Il y a notamment un grand collage de photos qui provient des archives personnelles de David Bowie, qui ont été prises par des amis tels que Coco Schwab, quand il était ici. Elles montrent Bowie à Berlin, dans des lieux qu’il aimait particulièrement. C’est comme une carte de son esprit. Les visiteurs peuvent ainsi facilement faire des liens avec ces endroits qu’ils voient sur les photos. Ils peuvent aussi les découvrir dès qu’ils sortent du musée.

En quoi Berlin a-t-elle influencé la personnalité de Bowie ?

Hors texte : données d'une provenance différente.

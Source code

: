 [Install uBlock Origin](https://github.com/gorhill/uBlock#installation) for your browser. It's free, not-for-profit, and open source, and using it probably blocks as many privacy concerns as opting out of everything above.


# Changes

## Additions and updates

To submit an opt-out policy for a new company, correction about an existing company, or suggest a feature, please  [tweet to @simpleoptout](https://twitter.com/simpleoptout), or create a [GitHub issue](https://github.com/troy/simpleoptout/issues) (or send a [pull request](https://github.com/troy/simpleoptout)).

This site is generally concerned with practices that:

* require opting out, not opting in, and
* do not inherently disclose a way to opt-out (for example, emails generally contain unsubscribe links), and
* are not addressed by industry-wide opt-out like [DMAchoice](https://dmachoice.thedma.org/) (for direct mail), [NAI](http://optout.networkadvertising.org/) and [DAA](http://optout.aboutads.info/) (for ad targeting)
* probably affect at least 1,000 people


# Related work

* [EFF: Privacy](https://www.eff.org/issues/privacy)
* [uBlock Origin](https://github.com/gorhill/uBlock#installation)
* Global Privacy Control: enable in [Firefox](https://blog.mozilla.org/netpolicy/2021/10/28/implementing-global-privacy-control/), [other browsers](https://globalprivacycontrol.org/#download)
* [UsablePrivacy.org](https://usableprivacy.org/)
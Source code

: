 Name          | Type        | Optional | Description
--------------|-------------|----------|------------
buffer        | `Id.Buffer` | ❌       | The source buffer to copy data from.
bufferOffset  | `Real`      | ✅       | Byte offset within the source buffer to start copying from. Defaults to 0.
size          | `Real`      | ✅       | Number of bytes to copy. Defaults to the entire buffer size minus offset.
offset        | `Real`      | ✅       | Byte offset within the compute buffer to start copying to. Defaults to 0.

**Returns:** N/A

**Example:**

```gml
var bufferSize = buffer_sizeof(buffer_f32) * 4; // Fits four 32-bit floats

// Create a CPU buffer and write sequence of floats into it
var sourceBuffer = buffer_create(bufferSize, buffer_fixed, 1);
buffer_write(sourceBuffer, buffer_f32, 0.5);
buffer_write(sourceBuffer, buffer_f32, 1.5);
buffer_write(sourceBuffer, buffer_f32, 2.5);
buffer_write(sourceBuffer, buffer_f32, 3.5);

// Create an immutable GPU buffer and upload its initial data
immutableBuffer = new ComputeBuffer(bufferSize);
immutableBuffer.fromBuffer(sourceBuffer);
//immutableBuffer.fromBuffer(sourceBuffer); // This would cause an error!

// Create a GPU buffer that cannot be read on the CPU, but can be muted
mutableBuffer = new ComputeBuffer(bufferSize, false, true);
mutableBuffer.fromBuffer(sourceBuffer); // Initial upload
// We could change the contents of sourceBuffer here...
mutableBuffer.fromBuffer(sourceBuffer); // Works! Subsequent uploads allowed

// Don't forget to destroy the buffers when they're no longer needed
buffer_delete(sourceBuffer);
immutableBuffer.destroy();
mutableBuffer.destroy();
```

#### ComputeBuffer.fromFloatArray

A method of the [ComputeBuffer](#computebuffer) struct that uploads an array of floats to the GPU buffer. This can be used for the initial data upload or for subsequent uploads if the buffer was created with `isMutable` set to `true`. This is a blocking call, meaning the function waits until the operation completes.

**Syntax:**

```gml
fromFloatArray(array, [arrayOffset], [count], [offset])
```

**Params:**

Bowie vivait à Los Angeles avant de déménager ici. C’était difficile. Il était épuisé, et c’était l’époque où il prenait beaucoup de drogues. Ce n’est pas quelque chose sur lequel on insiste dans l’exposition, mais c’était une période compliquée pour lui. Il avait besoin d’un endroit où se reposer. Et cet endroit, c’était Berlin. Il avait un intérêt tout particulier pour l’expressionisme allemand et les années 20. Il s’intéressait à Berlin dans un contexte spécial, à la fois historique et politique, après la guerre. Il imaginait l’ouest de Berlin comme une île calme, où il pouvait se relaxer et où il pouvait vivre plus anonymement, ou du moins pas comme une superstar, comme c'était le cas à L.A.

Qu’est-ce qui rend vraiment unique la période de Bowie à Berlin ?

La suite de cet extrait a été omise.